Beyond the problematic inflation in the number of described species, parasitogenic phenotypes interfere with the accuracy of our research across many key fields in biology, including conservation biology, organismal biology, developmental biology, ecology, evolution, and systematics. To date, omission from data analyses has been the usual practice for handling parasitogenic specimens in research. However, in biodiversity studies, taxonomy, and systematics, particularly in cases where the taxon was named and described after a parasitogenic specimen, these individuals cannot be overlooked. Therefore, it is paramount to associate parasitogenic specimens with their appropriate species using genetics or morphometry.

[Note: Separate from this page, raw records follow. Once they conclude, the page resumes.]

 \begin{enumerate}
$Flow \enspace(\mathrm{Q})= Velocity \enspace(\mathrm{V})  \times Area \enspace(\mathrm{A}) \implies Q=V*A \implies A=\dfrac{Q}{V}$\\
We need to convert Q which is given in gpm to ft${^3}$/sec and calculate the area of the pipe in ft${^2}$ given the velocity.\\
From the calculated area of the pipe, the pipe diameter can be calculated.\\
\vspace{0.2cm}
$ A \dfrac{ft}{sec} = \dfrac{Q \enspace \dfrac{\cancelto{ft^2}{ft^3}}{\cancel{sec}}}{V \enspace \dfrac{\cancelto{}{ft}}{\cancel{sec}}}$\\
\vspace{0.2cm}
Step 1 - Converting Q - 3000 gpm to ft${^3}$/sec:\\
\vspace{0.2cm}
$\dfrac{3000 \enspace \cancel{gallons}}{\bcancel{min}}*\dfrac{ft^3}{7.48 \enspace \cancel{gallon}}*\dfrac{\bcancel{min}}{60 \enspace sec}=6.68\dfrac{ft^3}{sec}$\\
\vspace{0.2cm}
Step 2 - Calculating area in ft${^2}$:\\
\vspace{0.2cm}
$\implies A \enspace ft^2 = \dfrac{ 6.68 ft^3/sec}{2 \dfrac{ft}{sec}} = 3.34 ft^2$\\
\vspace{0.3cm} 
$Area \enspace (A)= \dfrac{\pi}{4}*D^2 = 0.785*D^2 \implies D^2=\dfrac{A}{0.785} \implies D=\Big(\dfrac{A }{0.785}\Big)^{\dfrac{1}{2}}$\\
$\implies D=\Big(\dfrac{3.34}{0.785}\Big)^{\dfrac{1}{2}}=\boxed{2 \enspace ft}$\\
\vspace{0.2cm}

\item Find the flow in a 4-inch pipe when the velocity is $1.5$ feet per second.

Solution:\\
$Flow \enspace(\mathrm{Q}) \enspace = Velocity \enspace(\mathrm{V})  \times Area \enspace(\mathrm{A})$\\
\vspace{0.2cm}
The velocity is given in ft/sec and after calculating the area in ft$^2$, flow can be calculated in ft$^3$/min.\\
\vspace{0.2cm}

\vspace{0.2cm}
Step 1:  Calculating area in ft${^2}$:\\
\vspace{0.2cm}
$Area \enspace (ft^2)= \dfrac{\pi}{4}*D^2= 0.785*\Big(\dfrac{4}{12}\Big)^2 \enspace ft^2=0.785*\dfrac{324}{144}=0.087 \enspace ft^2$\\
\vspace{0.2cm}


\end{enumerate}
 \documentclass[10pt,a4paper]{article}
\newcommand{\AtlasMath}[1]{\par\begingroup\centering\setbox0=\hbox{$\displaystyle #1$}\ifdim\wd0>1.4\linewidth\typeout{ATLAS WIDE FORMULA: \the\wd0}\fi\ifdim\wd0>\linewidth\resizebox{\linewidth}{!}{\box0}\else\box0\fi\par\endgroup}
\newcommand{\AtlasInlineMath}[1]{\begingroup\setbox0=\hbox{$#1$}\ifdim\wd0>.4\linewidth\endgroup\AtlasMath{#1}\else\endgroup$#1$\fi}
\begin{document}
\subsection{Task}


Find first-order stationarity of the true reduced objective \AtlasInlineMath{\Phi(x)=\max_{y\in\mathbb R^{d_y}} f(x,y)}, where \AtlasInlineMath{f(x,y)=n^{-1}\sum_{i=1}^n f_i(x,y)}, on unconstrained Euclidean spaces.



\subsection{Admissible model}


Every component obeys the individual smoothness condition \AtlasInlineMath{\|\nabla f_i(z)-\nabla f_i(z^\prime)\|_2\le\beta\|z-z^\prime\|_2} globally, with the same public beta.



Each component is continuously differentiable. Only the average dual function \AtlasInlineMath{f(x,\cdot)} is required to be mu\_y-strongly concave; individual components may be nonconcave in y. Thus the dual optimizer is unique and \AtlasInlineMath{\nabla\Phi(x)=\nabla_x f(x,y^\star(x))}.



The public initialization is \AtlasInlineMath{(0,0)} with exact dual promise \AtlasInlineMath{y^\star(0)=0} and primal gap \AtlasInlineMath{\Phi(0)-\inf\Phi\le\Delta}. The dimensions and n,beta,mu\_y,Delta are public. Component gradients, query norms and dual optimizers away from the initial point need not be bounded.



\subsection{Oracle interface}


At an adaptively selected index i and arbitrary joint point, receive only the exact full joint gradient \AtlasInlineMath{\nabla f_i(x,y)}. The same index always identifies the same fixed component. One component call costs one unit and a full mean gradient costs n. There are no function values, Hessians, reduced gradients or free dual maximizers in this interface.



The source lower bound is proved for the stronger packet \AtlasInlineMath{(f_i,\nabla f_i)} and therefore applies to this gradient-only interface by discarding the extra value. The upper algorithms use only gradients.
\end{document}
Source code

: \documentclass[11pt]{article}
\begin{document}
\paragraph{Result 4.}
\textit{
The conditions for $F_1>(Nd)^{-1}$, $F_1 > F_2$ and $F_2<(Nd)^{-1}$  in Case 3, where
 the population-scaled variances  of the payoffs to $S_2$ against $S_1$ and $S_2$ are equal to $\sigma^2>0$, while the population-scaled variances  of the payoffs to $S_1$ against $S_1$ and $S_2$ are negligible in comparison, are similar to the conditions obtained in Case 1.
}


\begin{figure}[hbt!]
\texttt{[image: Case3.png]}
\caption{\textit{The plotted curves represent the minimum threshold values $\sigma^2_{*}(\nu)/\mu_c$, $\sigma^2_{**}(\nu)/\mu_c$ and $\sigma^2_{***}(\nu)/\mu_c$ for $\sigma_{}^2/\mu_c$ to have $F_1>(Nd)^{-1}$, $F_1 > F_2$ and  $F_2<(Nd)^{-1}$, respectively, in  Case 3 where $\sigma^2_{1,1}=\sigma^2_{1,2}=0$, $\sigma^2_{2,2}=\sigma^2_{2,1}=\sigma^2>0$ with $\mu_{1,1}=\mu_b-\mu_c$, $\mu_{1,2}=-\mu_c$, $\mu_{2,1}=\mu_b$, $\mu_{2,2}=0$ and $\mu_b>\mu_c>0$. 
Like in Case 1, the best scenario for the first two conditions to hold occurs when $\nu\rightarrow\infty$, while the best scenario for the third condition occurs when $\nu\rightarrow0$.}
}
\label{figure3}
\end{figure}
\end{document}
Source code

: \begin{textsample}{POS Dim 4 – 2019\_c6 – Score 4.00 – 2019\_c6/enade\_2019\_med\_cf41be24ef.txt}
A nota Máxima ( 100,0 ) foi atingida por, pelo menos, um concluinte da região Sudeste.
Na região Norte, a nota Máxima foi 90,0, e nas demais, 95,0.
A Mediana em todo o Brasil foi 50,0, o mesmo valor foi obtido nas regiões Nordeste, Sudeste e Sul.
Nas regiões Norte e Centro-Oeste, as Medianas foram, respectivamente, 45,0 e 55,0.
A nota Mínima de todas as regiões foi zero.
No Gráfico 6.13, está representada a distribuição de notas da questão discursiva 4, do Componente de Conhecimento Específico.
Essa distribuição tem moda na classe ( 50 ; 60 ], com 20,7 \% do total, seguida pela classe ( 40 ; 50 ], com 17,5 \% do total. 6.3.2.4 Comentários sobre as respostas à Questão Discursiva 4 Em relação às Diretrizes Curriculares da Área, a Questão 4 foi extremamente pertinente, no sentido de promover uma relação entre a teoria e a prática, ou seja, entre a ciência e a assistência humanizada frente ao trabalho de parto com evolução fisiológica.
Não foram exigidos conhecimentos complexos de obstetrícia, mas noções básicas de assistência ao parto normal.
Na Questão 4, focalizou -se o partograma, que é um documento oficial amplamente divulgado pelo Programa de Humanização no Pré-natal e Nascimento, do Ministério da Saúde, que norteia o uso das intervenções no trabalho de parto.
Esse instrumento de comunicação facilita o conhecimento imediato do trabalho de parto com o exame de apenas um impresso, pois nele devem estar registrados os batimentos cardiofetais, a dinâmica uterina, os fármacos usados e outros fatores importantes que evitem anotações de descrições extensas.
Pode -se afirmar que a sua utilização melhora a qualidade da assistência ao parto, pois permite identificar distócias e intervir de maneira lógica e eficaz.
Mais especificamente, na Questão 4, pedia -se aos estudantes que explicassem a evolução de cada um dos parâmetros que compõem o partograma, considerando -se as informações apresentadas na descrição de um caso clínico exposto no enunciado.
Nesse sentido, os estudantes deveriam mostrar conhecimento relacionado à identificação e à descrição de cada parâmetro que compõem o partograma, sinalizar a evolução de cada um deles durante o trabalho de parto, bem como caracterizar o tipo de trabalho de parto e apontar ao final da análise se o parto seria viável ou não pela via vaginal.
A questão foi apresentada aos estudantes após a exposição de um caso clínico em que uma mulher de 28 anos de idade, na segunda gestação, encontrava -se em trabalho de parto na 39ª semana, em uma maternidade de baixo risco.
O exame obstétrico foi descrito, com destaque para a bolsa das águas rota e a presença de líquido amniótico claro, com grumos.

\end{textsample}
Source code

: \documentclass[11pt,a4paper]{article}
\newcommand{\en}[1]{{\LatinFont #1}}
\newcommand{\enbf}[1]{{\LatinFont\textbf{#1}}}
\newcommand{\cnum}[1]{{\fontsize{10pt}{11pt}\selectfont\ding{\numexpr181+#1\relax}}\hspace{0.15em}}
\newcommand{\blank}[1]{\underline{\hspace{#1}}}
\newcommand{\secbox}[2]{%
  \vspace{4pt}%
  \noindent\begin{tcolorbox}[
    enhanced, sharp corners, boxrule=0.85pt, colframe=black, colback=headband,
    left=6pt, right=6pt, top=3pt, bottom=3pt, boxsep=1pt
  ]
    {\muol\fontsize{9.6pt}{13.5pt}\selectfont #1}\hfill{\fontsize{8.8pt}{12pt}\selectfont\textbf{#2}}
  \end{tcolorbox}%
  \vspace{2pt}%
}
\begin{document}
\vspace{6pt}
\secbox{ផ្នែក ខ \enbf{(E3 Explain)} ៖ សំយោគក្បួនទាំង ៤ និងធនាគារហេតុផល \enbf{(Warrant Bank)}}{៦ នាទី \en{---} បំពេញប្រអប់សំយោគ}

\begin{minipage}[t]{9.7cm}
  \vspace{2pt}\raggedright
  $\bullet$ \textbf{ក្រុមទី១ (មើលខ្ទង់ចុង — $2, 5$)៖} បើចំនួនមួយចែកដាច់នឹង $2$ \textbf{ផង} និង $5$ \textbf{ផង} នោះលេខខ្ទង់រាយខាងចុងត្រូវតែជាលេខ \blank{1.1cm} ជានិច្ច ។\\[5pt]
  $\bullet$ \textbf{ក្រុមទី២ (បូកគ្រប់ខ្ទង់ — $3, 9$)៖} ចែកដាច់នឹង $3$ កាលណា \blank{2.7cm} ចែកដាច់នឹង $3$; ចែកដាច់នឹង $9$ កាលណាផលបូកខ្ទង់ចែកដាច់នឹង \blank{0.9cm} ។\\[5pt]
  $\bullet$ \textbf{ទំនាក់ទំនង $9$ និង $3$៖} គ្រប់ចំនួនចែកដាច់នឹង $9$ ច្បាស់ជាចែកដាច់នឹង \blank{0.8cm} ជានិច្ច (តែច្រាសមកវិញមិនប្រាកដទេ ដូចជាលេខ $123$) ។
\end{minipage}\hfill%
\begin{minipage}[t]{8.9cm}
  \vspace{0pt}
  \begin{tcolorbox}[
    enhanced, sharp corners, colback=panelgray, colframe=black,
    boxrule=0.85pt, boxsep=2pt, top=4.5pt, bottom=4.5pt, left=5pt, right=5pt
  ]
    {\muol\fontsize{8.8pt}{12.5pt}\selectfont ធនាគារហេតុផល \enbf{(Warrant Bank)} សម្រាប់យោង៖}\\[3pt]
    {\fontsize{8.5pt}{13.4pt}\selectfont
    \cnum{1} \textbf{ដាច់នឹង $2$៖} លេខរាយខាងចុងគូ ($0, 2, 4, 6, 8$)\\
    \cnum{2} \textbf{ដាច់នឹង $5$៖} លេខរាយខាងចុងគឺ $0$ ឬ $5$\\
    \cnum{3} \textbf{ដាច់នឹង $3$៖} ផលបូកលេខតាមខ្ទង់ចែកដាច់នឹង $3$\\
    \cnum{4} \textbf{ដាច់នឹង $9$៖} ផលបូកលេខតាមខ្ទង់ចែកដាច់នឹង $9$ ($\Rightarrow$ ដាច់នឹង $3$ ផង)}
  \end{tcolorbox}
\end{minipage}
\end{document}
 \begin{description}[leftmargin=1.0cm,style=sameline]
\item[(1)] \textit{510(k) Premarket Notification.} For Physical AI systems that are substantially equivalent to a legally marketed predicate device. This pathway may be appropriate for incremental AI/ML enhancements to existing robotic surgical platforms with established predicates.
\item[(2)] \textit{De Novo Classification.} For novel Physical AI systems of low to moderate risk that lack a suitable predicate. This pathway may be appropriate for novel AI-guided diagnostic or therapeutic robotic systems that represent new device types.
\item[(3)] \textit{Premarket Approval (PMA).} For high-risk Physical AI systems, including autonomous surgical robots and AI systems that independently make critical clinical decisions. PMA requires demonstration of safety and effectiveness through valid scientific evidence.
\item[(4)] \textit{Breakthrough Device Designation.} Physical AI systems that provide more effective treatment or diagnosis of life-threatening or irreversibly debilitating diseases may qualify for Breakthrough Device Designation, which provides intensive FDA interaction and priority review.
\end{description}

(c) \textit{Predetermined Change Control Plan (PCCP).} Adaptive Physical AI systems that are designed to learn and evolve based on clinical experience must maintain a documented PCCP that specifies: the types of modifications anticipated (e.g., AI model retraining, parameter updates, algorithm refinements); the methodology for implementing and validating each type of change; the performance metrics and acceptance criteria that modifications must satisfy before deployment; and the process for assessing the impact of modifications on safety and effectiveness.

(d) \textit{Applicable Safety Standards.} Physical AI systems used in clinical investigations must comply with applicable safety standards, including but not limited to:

In this paper, we present a method to re-integrate parasitogenic individuals in the bulk of wild-type individuals via transformation of morphometric data using a model-based algorithmic approach. Our concept relies on the idea that parasites may consistently affect the morphological traits of their host (same extent and direction), resulting in a within-species phenotypic variability of infected individuals that is similar to that of uninfected individuals [17]. In that case, analyzing the morphology of both infected and uninfected specimens can be a helpful tool [12,18]. Our concept would, of course, be harder to apply to species where parasites would randomly affect the morphological traits of their host one way or the other, thus, increasing variance in the overall host population [19].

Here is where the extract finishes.